About this exercise: Using the records below, filter for lines that contain the string "table" and copy them out.
********************
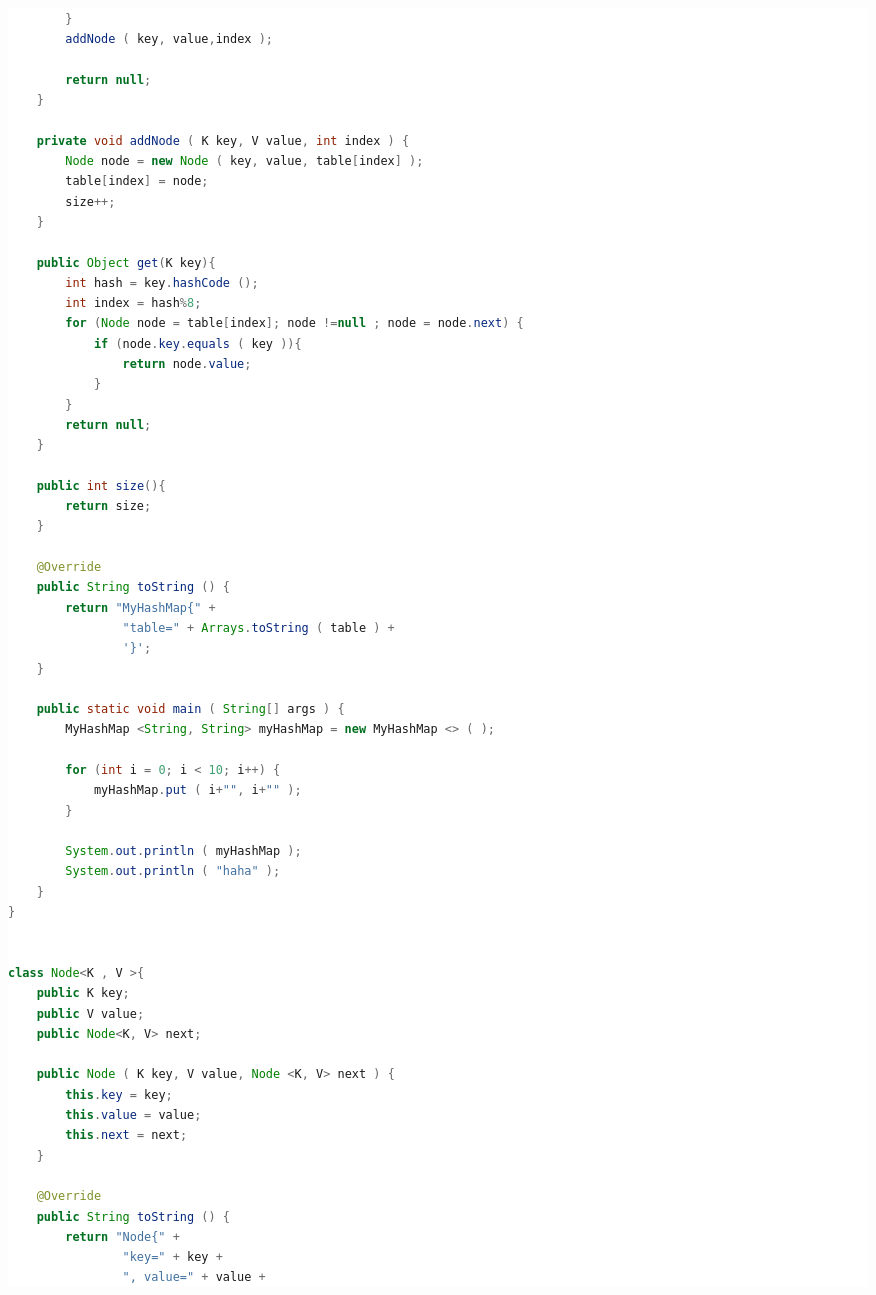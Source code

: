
```java
        }
        addNode ( key, value,index );

        return null;
    }

    private void addNode ( K key, V value, int index ) {
        Node node = new Node ( key, value, table[index] );
        table[index] = node;
        size++;
    }

    public Object get(K key){
        int hash = key.hashCode ();
        int index = hash%8;
        for (Node node = table[index]; node !=null ; node = node.next) {
            if (node.key.equals ( key )){
                return node.value;
            }
        }
        return null;
    }

    public int size(){
        return size;
    }

    @Override
    public String toString () {
        return "MyHashMap{" +
                "table=" + Arrays.toString ( table ) +
                '}';
    }

    public static void main ( String[] args ) {
        MyHashMap <String, String> myHashMap = new MyHashMap <> ( );

        for (int i = 0; i < 10; i++) {
            myHashMap.put ( i+"", i+"" );
        }

        System.out.println ( myHashMap );
        System.out.println ( "haha" );
    }
}


class Node<K , V >{
    public K key;
    public V value;
    public Node<K, V> next;

    public Node ( K key, V value, Node <K, V> next ) {
        this.key = key;
        this.value = value;
        this.next = next;
    }

    @Override
    public String toString () {
        return "Node{" +
                "key=" + key +
                ", value=" + value +
```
********************
Final answer:
        Node node = new Node ( key, value, table[index] );
        table[index] = node;
        for (Node node = table[index]; node !=null ; node = node.next) {
                "table=" + Arrays.toString ( table ) +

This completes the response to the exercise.